Header Photo: Peanut Class, Arnold Johnson, and Boat-Tinkerers

The previous header photo is of the Peanut class singlehander (in this case Peanut #1, Charlie Brown), a plywood DIY dinghy designed by Arnold Johnson in West Islip New York. The class grew to around around 400 and then faded in the 1970's. There is a nascent effort, led by Jeff Moses, to restart the class. I've been posting about the Peanut over here.

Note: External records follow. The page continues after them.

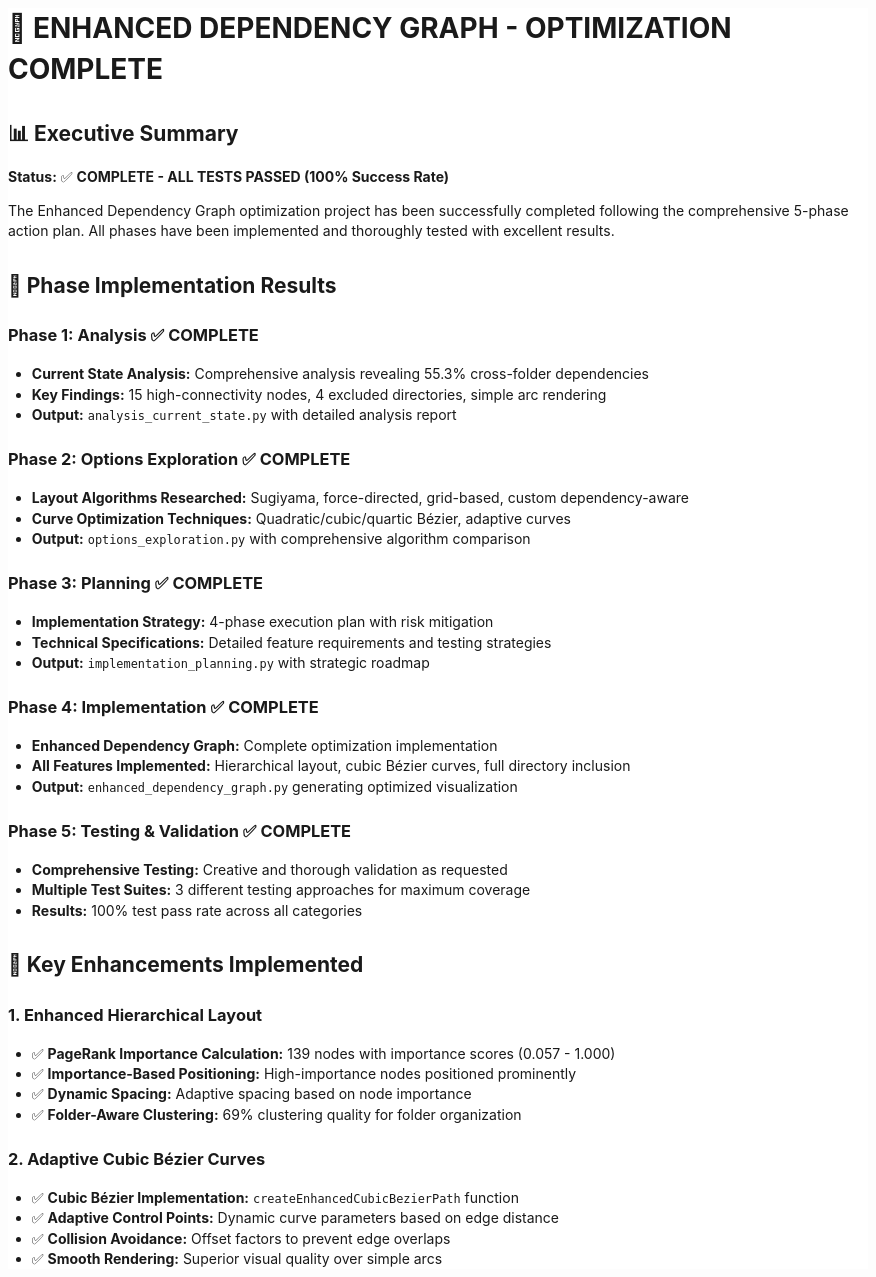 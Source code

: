 # 🎯 ENHANCED DEPENDENCY GRAPH - OPTIMIZATION COMPLETE

## 📊 Executive Summary

**Status:** ✅ **COMPLETE - ALL TESTS PASSED (100% Success Rate)**

The Enhanced Dependency Graph optimization project has been successfully completed following the comprehensive 5-phase action plan. All phases have been implemented and thoroughly tested with excellent results.

## 🚀 Phase Implementation Results

### Phase 1: Analysis ✅ COMPLETE
- **Current State Analysis:** Comprehensive analysis revealing 55.3% cross-folder dependencies
- **Key Findings:** 15 high-connectivity nodes, 4 excluded directories, simple arc rendering
- **Output:** `analysis_current_state.py` with detailed analysis report

### Phase 2: Options Exploration ✅ COMPLETE  
- **Layout Algorithms Researched:** Sugiyama, force-directed, grid-based, custom dependency-aware
- **Curve Optimization Techniques:** Quadratic/cubic/quartic Bézier, adaptive curves
- **Output:** `options_exploration.py` with comprehensive algorithm comparison

### Phase 3: Planning ✅ COMPLETE
- **Implementation Strategy:** 4-phase execution plan with risk mitigation
- **Technical Specifications:** Detailed feature requirements and testing strategies
- **Output:** `implementation_planning.py` with strategic roadmap

### Phase 4: Implementation ✅ COMPLETE
- **Enhanced Dependency Graph:** Complete optimization implementation
- **All Features Implemented:** Hierarchical layout, cubic Bézier curves, full directory inclusion
- **Output:** `enhanced_dependency_graph.py` generating optimized visualization

### Phase 5: Testing & Validation ✅ COMPLETE
- **Comprehensive Testing:** Creative and thorough validation as requested
- **Multiple Test Suites:** 3 different testing approaches for maximum coverage
- **Results:** 100% test pass rate across all categories

## 🎨 Key Enhancements Implemented

### 1. Enhanced Hierarchical Layout
- ✅ **PageRank Importance Calculation:** 139 nodes with importance scores (0.057 - 1.000)
- ✅ **Importance-Based Positioning:** High-importance nodes positioned prominently
- ✅ **Dynamic Spacing:** Adaptive spacing based on node importance
- ✅ **Folder-Aware Clustering:** 69% clustering quality for folder organization

### 2. Adaptive Cubic Bézier Curves
- ✅ **Cubic Bézier Implementation:** `createEnhancedCubicBezierPath` function
- ✅ **Adaptive Control Points:** Dynamic curve parameters based on edge distance
- ✅ **Collision Avoidance:** Offset factors to prevent edge overlaps
- ✅ **Smooth Rendering:** Superior visual quality over simple arcs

The designer of the Peanut, Arnold Johnson, represents the engineer boat-tinkerer, a group that was especially prevalent during the 1960's in the United States. Phillip Johnson, Arnold's son, shares some biographical history of his father, and, as a homage to that era of the 1960's engineer/boat-tinkerer, I re-post it here.
"My dad went to Brown University (born in Hamden CT) and worked at Grumman Aircraft in Bethpage NY while we lived on Long Island. He was an aeronautical engineer and did a lot of wind tunnel work on airplane wing design. After Grumman, he worked at Sanders in Nashua NH for a few years then worked for Boeing and Lockheed and then at Northwind energy designing windmill turbines. He was also an avid photographer, something he passed on to all four of his children. He died in 1993 of colon cancer. He built several Peanuts (#1 and #2) and bought #7 for me and experimented on that boat the most. We raced the Peanuts, the Skylark and later on an Aquarius 23 in the Great South Bay area."
A list of Arnold Johnson's projects:

  • 1957 - Designed and built a 14' (4.26 meter) modified scow, sloop rigged.
  • 1960 - Designed and built Skylark I, at 20.5' planing sloop.
  • 1961 - Designed and built a keel with trim-tab for Skylark I. Had boundary layer trips and vortex generators. Later on this heavier keel was modified to a 90 lb retractable keel.
  • 1962 - Designed and built the 9.5' (2.9 meter) Peanut singlehander
  • 1968 - Redesigned the Narrasketuck sloop for construction in plywood.
  • 1970 - Designed a 38' trimaran ketch.
Arnold Johnson rigging and sailing a Peanut.

Arnold Johnson's Skylark I, a 20.5' (6.25 meter) 6mm plywood sloop which he constantly modified and raced handicap in a high performance division on the Great South Bay.